A study of eosinophil count in nasal and blood smear in allergic respiratory diseases in a rural setup.
Abstract: Allergic respiratory disorders are fairly common visiting cases in pediatrics outpatient department (OPD). With an appropriate history and detailed examination, diagnosis may not be problematic. Routine investigation may not contribute much to the final diagnosis but may help in ruling out other possibilities. This study was done to evaluate sensitivity and specificity of blood or nasal eosinophilia in subjects suffering from allergic respiratory disorders and also to assess the feasibility of nasal cytogram which is a simple, economical and reliable investigation in allergic respiratory disorders. This is a prospective clinical correlation study of patients attending outpatient department. 100 subjects aged between 2-18 years of either sex were selected for the estimation of eosinophil count in nasal and peripheral smear in allergic respiratory disorders. All allergic respiratory cases based on eosinophillia. The nasal and blood eosinophilia were compared with each other and clinical findings of allergic rhinitis with or without asthma were studied. In this study peak age incidence was seen between 11-18 years and it was more common in males. Rhinorrhoea, pale mucosa and nasal obstruction were common findings in allergic rhinitis with bronchial asthma. Nasal eosinophilia was seen in 52.4% and 64.9% of cases of allergic rhinitis and allergic rhinitis with asthma respectively. Blood eosinophilia was seen in 54% and 56.8% of cases of allergic rhinitis with asthma respectively. Nasal cytogram which is a simple, economical and non- invasive procedure can be used as an alternative to invasive peripheral smear eosinophilia as both are equally efficacious in diagnosing allergic respiratory diseases.

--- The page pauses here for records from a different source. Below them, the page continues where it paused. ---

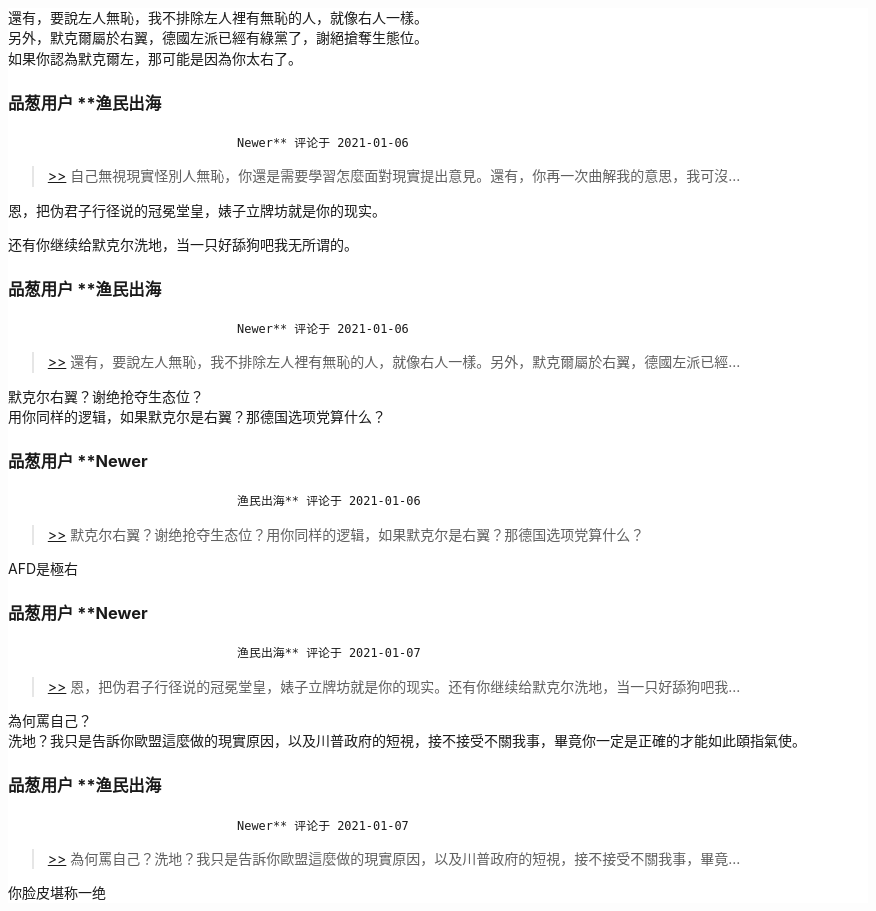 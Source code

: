   
還有，要說左人無恥，我不排除左人裡有無恥的人，就像右人一樣。  
另外，默克爾屬於右翼，德國左派已經有綠黨了，謝絕搶奪生態位。  
如果你認為默克爾左，那可能是因為你太右了。
        


            
### 品葱用户 **渔民出海				
									Newer** 评论于 2021-01-06
        
> [\>>]( "/article/item_id-577441#") 自己無視現實怪別人無恥，你還是需要學習怎麼面對現實提出意見。還有，你再一次曲解我的意思，我可沒...

  
  
恩，把伪君子行径说的冠冕堂皇，婊子立牌坊就是你的现实。  
  
还有你继续给默克尔洗地，当一只好舔狗吧我无所谓的。
        


            
### 品葱用户 **渔民出海				
									Newer** 评论于 2021-01-06
        
> [\>>]( "/article/item_id-577448#") 還有，要說左人無恥，我不排除左人裡有無恥的人，就像右人一樣。另外，默克爾屬於右翼，德國左派已經...

  
  
默克尔右翼？谢绝抢夺生态位？  
用你同样的逻辑，如果默克尔是右翼？那德国选项党算什么？
        


            
### 品葱用户 **Newer				
									渔民出海** 评论于 2021-01-06
        
> [\>>]( "/article/item_id-577471#") 默克尔右翼？谢绝抢夺生态位？用你同样的逻辑，如果默克尔是右翼？那德国选项党算什么？

  
AFD是極右
        


            
### 品葱用户 **Newer				
									渔民出海** 评论于 2021-01-07
        
> [\>>]( "/article/item_id-577467#") 恩，把伪君子行径说的冠冕堂皇，婊子立牌坊就是你的现实。还有你继续给默克尔洗地，当一只好舔狗吧我...

  
為何罵自己？  
洗地？我只是告訴你歐盟這麼做的現實原因，以及川普政府的短視，接不接受不關我事，畢竟你一定是正確的才能如此頤指氣使。
        


            
### 品葱用户 **渔民出海				
									Newer** 评论于 2021-01-07
        
> [\>>]( "/article/item_id-577478#") 為何罵自己？洗地？我只是告訴你歐盟這麼做的現實原因，以及川普政府的短視，接不接受不關我事，畢竟...

  
  
你脸皮堪称一绝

KEY WORDS: Eosinophilia; Allergic rhinitis; Bronchial asthma
Article Type: Report
Subject: Hay-fever (Risk factors)
Hay-fever (Research)
Asthma (Diagnosis)
Asthma (Care and treatment)
Asthma (Research)
Authors: Kumar, Naveen
Bylappa, Kiran
A.c., Ramesh
Reddy, Swetha
Pub Date: 01/01/2012
Publication: Name: Internet Journal of Medical Update Publisher: Dr. Arun Kumar Agnihotri Audience: Academic; Professional Format: Magazine/Journal Subject: Health Copyright: COPYRIGHT 2012 Dr. Arun Kumar Agnihotri ISSN: 1694-0423
Issue: Date: Jan, 2012 Source Volume: 7 Source Issue: 1
Topic: Event Code: 310 Science & research
Geographic: Geographic Scope: India Geographic Code: 9INDI India
Accession Number: 277601642
Full Text: INTRODUCTION

Hay fever (allergic rhinitis) and asthma are two very common allergic diseases of the respiratory tract (1). The two have much in common as to age at onset, seasonal manifestations, and causation. Hay fever involves the mucosa, or lining of the upper respiratory tract only, whereas asthma is confined to the bronchial tubes of the lower respiratory tract (2).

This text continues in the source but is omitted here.